As of January 1, 2026, Minnesota moved away from flexible “adequate” and “sufficient” break language and replaced it with minimum times, plus employee remedies if breaks aren’t allowed. (MN Department of Labor and Industry) 

If you’re an employee working in Minnesota, see below on what has changed.  You are now entitled to these meal and rest breaks if you work in the state of Minnesota, even if your employer is headquartered in another state, or if you live in another state and travel in to Minnesota to work. 

What Minnesota Required Before 2026 

Before January 1, 2026: 

  1. Restroom breaks: employers had to allow “adequate time” to use the restroom within each four consecutive hours worked.  
  2. Meal breaks: employers had to allow “sufficient time” to eat a meal when working eight or more consecutive hours.

This could lead to disputes as “adequate” and “sufficient” can mean very different things depending on the workplace or worker. 

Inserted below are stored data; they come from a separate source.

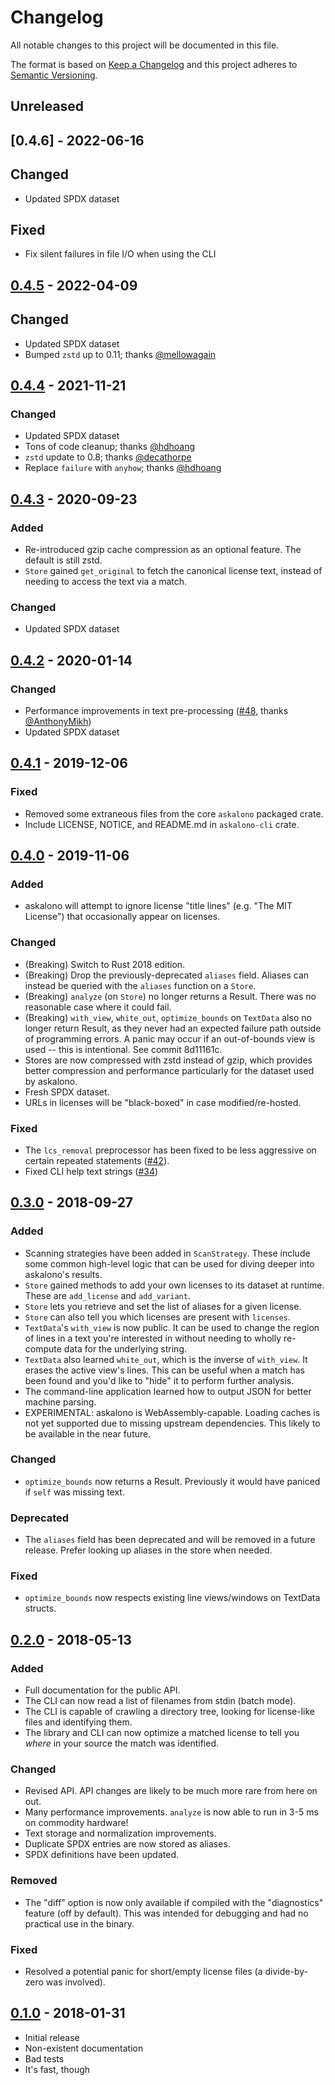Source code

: # Changelog
All notable changes to this project will be documented in this file.

The format is based on [Keep a Changelog](http://keepachangelog.com/en/1.0.0/)
and this project adheres to [Semantic Versioning](http://semver.org/spec/v2.0.0.html).

## Unreleased

## [0.4.6] - 2022-06-16

## Changed

- Updated SPDX dataset

## Fixed

- Fix silent failures in file I/O when using the CLI

## [0.4.5] - 2022-04-09

## Changed

- Updated SPDX dataset
- Bumped `zstd` up to 0.11; thanks [@mellowagain]

[0.4.5]: https://github.com/jpeddicord/askalono/releases/tag/0.4.4
[@mellowagain]: https://github.com/mellowagain

## [0.4.4] - 2021-11-21

### Changed

- Updated SPDX dataset
- Tons of code cleanup; thanks [@hdhoang]
- `zstd` update to 0.8; thanks [@decathorpe]
- Replace `failure` with `anyhow`; thanks [@hdhoang]

[0.4.4]: https://github.com/jpeddicord/askalono/releases/tag/0.4.4
[@hdhoang]: https://github.com/hdhoang
[@decathorpe]: https://github.com/decathorpe

## [0.4.3] - 2020-09-23

### Added

- Re-introduced gzip cache compression as an optional feature. The default is still zstd.
- `Store` gained `get_original` to fetch the canonical license text, instead of needing to access the text via a match.

### Changed

- Updated SPDX dataset

[0.4.3]: https://github.com/jpeddicord/askalono/releases/tag/0.4.3

## [0.4.2] - 2020-01-14

### Changed

- Performance improvements in text pre-processing ([#48], thanks [@AnthonyMikh])
- Updated SPDX dataset

[0.4.2]: https://github.com/jpeddicord/askalono/releases/tag/0.4.2
[#48]: https://github.com/jpeddicord/askalono/pull/48
[@AnthonyMikh]: https://github.com/AnthonyMikh

## [0.4.1] - 2019-12-06

### Fixed

- Removed some extraneous files from the core `askalono` packaged crate.
- Include LICENSE, NOTICE, and README.md in `askalono-cli` crate.

[0.4.1]: https://github.com/jpeddicord/askalono/releases/tag/0.4.1

## [0.4.0] - 2019-11-06

### Added

- askalono will attempt to ignore license "title lines" (e.g. "The MIT License") that occasionally appear on licenses.

### Changed

- (Breaking) Switch to Rust 2018 edition.
- (Breaking) Drop the previously-deprecated `aliases` field. Aliases can instead be queried with the `aliases` function on a `Store`.
- (Breaking) `analyze` (on `Store`) no longer returns a Result. There was no reasonable case where it could fail.
- (Breaking) `with_view`, `white_out`, `optimize_bounds` on `TextData` also no longer return Result, as they never had an expected failure path outside of programming errors. A panic may occur if an out-of-bounds view is used -- this is intentional. See commit 8d11161c.
- Stores are now compressed with zstd instead of gzip, which provides better compression and performance particularly for the dataset used by askalono.
- Fresh SPDX dataset.
- URLs in licenses will be "black-boxed" in case modified/re-hosted.

### Fixed

- The `lcs_removal` preprocessor has been fixed to be less aggressive on certain repeated statements ([#42]).
- Fixed CLI help text strings ([#34])

[0.4.0]: https://github.com/jpeddicord/askalono/releases/tag/0.4.0
[#42]: https://github.com/jpeddicord/askalono/issues/42
[#34]: https://github.com/jpeddicord/askalono/issues/34

## [0.3.0] - 2018-09-27

### Added

- Scanning strategies have been added in `ScanStrategy`. These include some common high-level logic that can be used for diving deeper into askalono's results.
- `Store` gained methods to add your own licenses to its dataset at runtime. These are `add_license` and `add_variant`.
- `Store` lets you retrieve and set the list of aliases for a given license.
- `Store` can also tell you which licenses are present with `licenses`.
- `TextData`'s `with_view` is now public. It can be used to change the region of lines in a text you're interested in without needing to wholly re-compute data for the underlying string.
- `TextData` also learned `white_out`, which is the inverse of `with_view`. It erases the active view's lines. This can be useful when a match has been found and you'd like to "hide" it to perform further analysis.
- The command-line application learned how to output JSON for better machine parsing.
- EXPERIMENTAL: askalono is WebAssembly-capable. Loading caches is not yet supported due to missing upstream dependencies. This likely to be available in the near future.

### Changed

- `optimize_bounds` now returns a Result. Previously it would have paniced if `self` was missing text.

### Deprecated

- The `aliases` field has been deprecated and will be removed in a future release. Prefer looking up aliases in the store when needed.

### Fixed

- `optimize_bounds` now respects existing line views/windows on TextData structs.

[0.3.0]: https://github.com/jpeddicord/askalono/releases/tag/0.3.0

## [0.2.0] - 2018-05-13

### Added

- Full documentation for the public API.
- The CLI can now read a list of filenames from stdin (batch mode).
- The CLI is capable of crawling a directory tree, looking for license-like files and identifying them.
- The library and CLI can now optimize a matched license to tell you _where_ in your source the match was identified.

### Changed

- Revised API. API changes are likely to be much more rare from here on out.
- Many performance improvements. `analyze` is now able to run in 3-5 ms on commodity hardware!
- Text storage and normalization improvements.
- Duplicate SPDX entries are now stored as aliases.
- SPDX definitions have been updated.

### Removed

- The "diff" option is now only available if compiled with the "diagnostics" feature (off by default). This was intended for debugging and had no practical use in the binary.

### Fixed

- Resolved a potential panic for short/empty license files (a divide-by-zero was involved).

[0.2.0]: https://github.com/jpeddicord/askalono/releases/tag/0.2.0

## [0.1.0] - 2018-01-31

- Initial release
- Non-existent documentation
- Bad tests
- It's fast, though

[0.1.0]: https://github.com/jpeddicord/askalono/releases/tag/0.1.0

What Minnesota Requires Now as of January 1, 2026 

1) Rest breaks: Now a minimum of 15 minutes 

Under the updated law, an employer must allow a rest break of at least 15 minutes (or longer if it takes longer to use the nearest convenient restroom), within each four consecutive hours of work.  

2) Meal breaks: Now a minimum of 30 minutes after 6 consecutive hours 

Employees working six or more consecutive hours must be allowed a meal break of at least 30 minutes. 

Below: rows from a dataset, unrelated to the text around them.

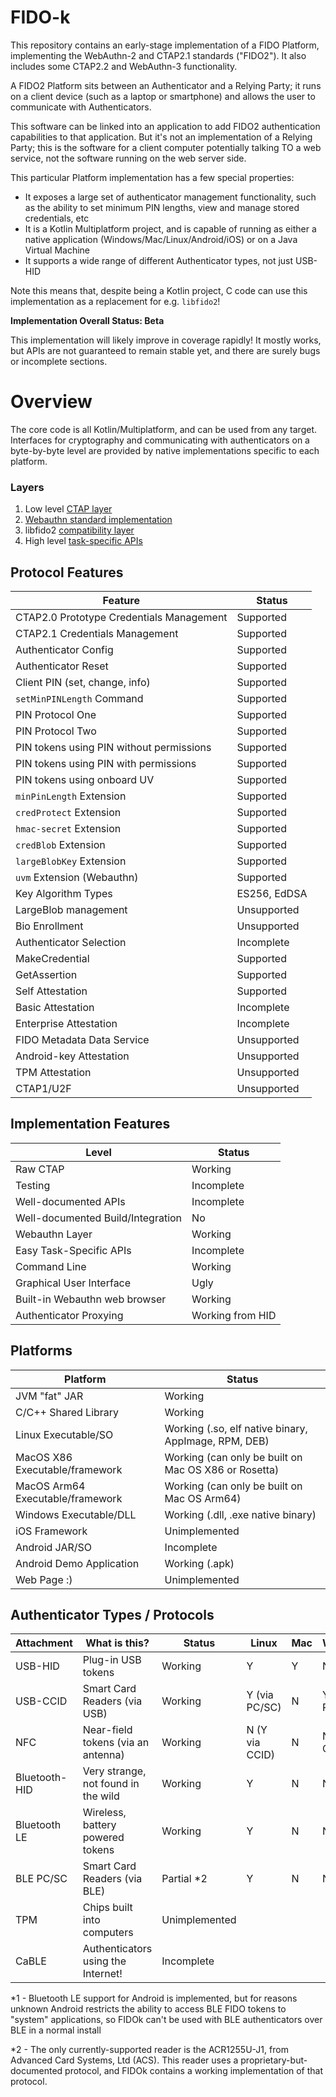 FIDO-k
======

This repository contains an early-stage implementation of a FIDO Platform, implementing the
WebAuthn-2 and CTAP2.1 standards ("FIDO2"). It also includes some CTAP2.2 and 
WebAuthn-3 functionality.

A FIDO2 Platform sits between an Authenticator and a Relying Party; it runs on a client
device (such as a laptop or smartphone) and allows the user to communicate with
Authenticators.

This software can be linked into an application to add FIDO2 authentication capabilities
to that application. But it's not an implementation of a Relying Party; this is the
software for a client computer potentially talking TO a web service, not the software
running on the web server side.

This particular Platform implementation has a few special properties:

- It exposes a large set of authenticator management functionality, such as the ability
  to set minimum PIN lengths, view and manage stored credentials, etc
- It is a Kotlin Multiplatform project, and is capable of running as either a native
  application (Windows/Mac/Linux/Android/iOS) or on a Java Virtual Machine
- It supports a wide range of different Authenticator types, not just USB-HID

Note this means that, despite being a Kotlin project, C code can use this
implementation as a replacement for e.g. `libfido2`!

**Implementation Overall Status: Beta**

This implementation will likely improve in coverage rapidly! It mostly works, but APIs
are not guaranteed to remain stable yet, and there are surely bugs or incomplete sections.

# Overview

The core code is all Kotlin/Multiplatform, and can be used from any target. Interfaces
for cryptography and communicating with authenticators on a byte-by-byte level are
provided by native implementations specific to each platform.

### Layers

1. Low level [CTAP layer](docs/CTAP.md)
1. [Webauthn standard implementation](docs/webauthn.md)
1. libfido2 [compatibility layer](docs/dropin.md)
1. High level [task-specific APIs](docs/tasks.md)

## Protocol Features

| Feature                                  | Status       |
|------------------------------------------|--------------|
| CTAP2.0 Prototype Credentials Management | Supported    |
| CTAP2.1 Credentials Management           | Supported    |
| Authenticator Config                     | Supported    |
| Authenticator Reset                      | Supported    |
| Client PIN (set, change, info)           | Supported    |
| `setMinPINLength` Command                | Supported    |
| PIN Protocol One                         | Supported    |
| PIN Protocol Two                         | Supported    |
| PIN tokens using PIN without permissions | Supported    |
| PIN tokens using PIN with permissions    | Supported    |
| PIN tokens using onboard UV              | Supported    |
| `minPinLength` Extension                 | Supported    |
| `credProtect` Extension                  | Supported    |
| `hmac-secret` Extension                  | Supported    |
| `credBlob` Extension                     | Supported    |
| `largeBlobKey` Extension                 | Supported    |
| `uvm` Extension (Webauthn)               | Supported    |
| Key Algorithm Types                      | ES256, EdDSA |
| LargeBlob management                     | Unsupported  |
| Bio Enrollment                           | Unsupported  |
| Authenticator Selection                  | Incomplete   |
| MakeCredential                           | Supported    |
| GetAssertion                             | Supported    |
| Self Attestation                         | Supported    |
| Basic Attestation                        | Incomplete   |
| Enterprise Attestation                   | Incomplete   |
| FIDO Metadata Data Service               | Unsupported  |
| Android-key Attestation                  | Unsupported  |
| TPM Attestation                          | Unsupported  |
| CTAP1/U2F                                | Unsupported  |

## Implementation Features

| Level                             | Status           |
|-----------------------------------|------------------|
| Raw CTAP                          | Working          |
| Testing                           | Incomplete       |
| Well-documented APIs              | Incomplete       |
| Well-documented Build/Integration | No               |
| Webauthn Layer                    | Working          |
| Easy Task-Specific APIs           | Incomplete       |
| Command Line                      | Working          |
| Graphical User Interface          | Ugly             |
| Built-in Webauthn web browser     | Working          |
| Authenticator Proxying            | Working from HID |

## Platforms

| Platform                         | Status                                               |
|----------------------------------|------------------------------------------------------|
| JVM "fat" JAR                    | Working                                              |
| C/C++ Shared Library             | Working                                              |
| Linux Executable/SO              | Working (.so, elf native binary, AppImage, RPM, DEB) |
| MacOS X86 Executable/framework   | Working (can only be built on Mac OS X86 or Rosetta) |
| MacOS Arm64 Executable/framework | Working (can only be built on Mac OS Arm64)          |
| Windows Executable/DLL           | Working (.dll, .exe native binary)                   |
| iOS Framework                    | Unimplemented                                        |
| Android JAR/SO                   | Incomplete                                           |
| Android Demo Application         | Working (.apk)                                       |
| Web Page :)                      | Unimplemented                                        |

## Authenticator Types / Protocols

| Attachment    | What is this?                       | Status        | Linux          | Mac | Windows        | JVM       | Android    | iOS |
|---------------|-------------------------------------|---------------|----------------|-----|----------------|-----------|------------|-----|
| USB-HID       | Plug-in USB tokens                  | Working       | Y              |   Y | N              | As Native | Y          |     |
| USB-CCID      | Smart Card Readers (via USB)        | Working       | Y (via PC/SC)  |   N | Y (via PC/SC)  | As Native | N          |     |
| NFC           | Near-field tokens (via an antenna)  | Working       | N (Y via CCID) |   N | N (Y via CCID) | As Native | Y          |     |
| Bluetooth-HID | Very strange, not found in the wild | Working       | Y              |   N | N              | As Native | N (and *1) |     |
| Bluetooth LE  | Wireless, battery powered tokens    | Working       | Y              |   N | N              | Y         | *1         |     |
| BLE PC/SC     | Smart Card Readers (via BLE)        | Partial *2    | Y              |   N | N              | As Native | N          |     |
| TPM           | Chips built into computers          | Unimplemented |                |     |                |           |            |     |
| CaBLE         | Authenticators using the Internet!  | Incomplete    |                |     |                |           |            |     |

*1 - Bluetooth LE support for Android is implemented, but for reasons unknown Android restricts the ability to access BLE FIDO
     tokens to "system" applications, so FIDOk can't be used with BLE authenticators over BLE in a normal install

*2 - The only currently-supported reader is the ACR1255U-J1, from Advanced Card Systems, Ltd (ACS). This reader uses a proprietary-but-documented
     protocol, and FIDOk contains a working implementation of that protocol.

3) “Allow” is still the key word 

Minnesota’s guidance emphasizes that employers must allow breaks. Employees can choose to skip them, but the employer must allow them. Employers must ensure their policies, staffing levels, workload, and whether people are discouraged from taking breaks meet this new standard. 

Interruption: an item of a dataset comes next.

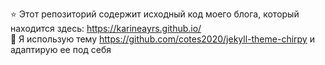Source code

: ⭐ Этот репозиторий содержит исходный код моего блога, который находится здесь: https://karineayrs.github.io/ <br>
:milky_way: Я использую тему https://github.com/cotes2020/jekyll-theme-chirpy и адаптирую ее под себя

Paid or Unpaid? Minnesota’s Pay Rules for Breaks 

Short breaks are paid time, long breaks can be unpaid but only if a worker is truly and fully relieved of duty. 

  1. Breaks under 20 minutes must be paid (counted as hours worked). 
  2. Longer breaks (like a 30-minute meal break) can be unpaid if the employee is completely relieved of duties. 
  3. Employers can require employees to stay on premises during an unpaid break in Minnesota. 

Minnesota adds explicit monetary remedy 

If an employer does not allow required rest breaks or meal breaks, Minnesota law provides that the employer is liable for: 

  1. the break time that should have been allowed at the employee’s regular rate of pay, plus 
  2. an additional equal amount as liquidated damages (effectively doubling that break-time amount). (MN Revisor’s Office) 

Minnesota’s Department of Labor and Industry also notes these remedies may be pursued by the agency or through a private right of action. 

Minnesota vs. California 

California is commonly used as a comparison state given their established laws around meal and rest breaks. Here is now Minnesota compared to California before 2026, and now in 2026.

Topic 

Minnesota (pre-2026) 

Minnesota (as of Jan. 1, 2026) 

California (statewide, non-exempt) 

Rest break minimum 

“Adequate time” for restroom 

15 minutes minimum (or longer if needed for nearest convenient restroom) 

Net 10 minutes per 4 hours (or major fraction), paid 

Rest break timing 

Within each 4 consecutive hours 

Within each 4 consecutive hours 

Middle of work period “as practicable” 

Meal break minimum 

“Sufficient time” 

30 minutes minimum 

30 minutes 

Meal break trigger 

8+ consecutive hours 

6+ consecutive hours 

No more than 5 hours without a meal (waiver possible if ≤6) 

Pay rules 

<20 minutes paid 

<20 minutes paid; longer unpaid if fully relieved 

Meal is unpaid if duty-free; rest breaks are paid 

Penalties / remedies 

Less explicit 

Break time at regular rate + equal liquidated damages 

Premium pay: one additional hour at regular rate for each workday a meal/rest period isn’t provided 

Notes: The table reflects baseline statewide rules and common “non-exempt employee” frameworks. Specific industries, CBAs, and other exemptions may apply.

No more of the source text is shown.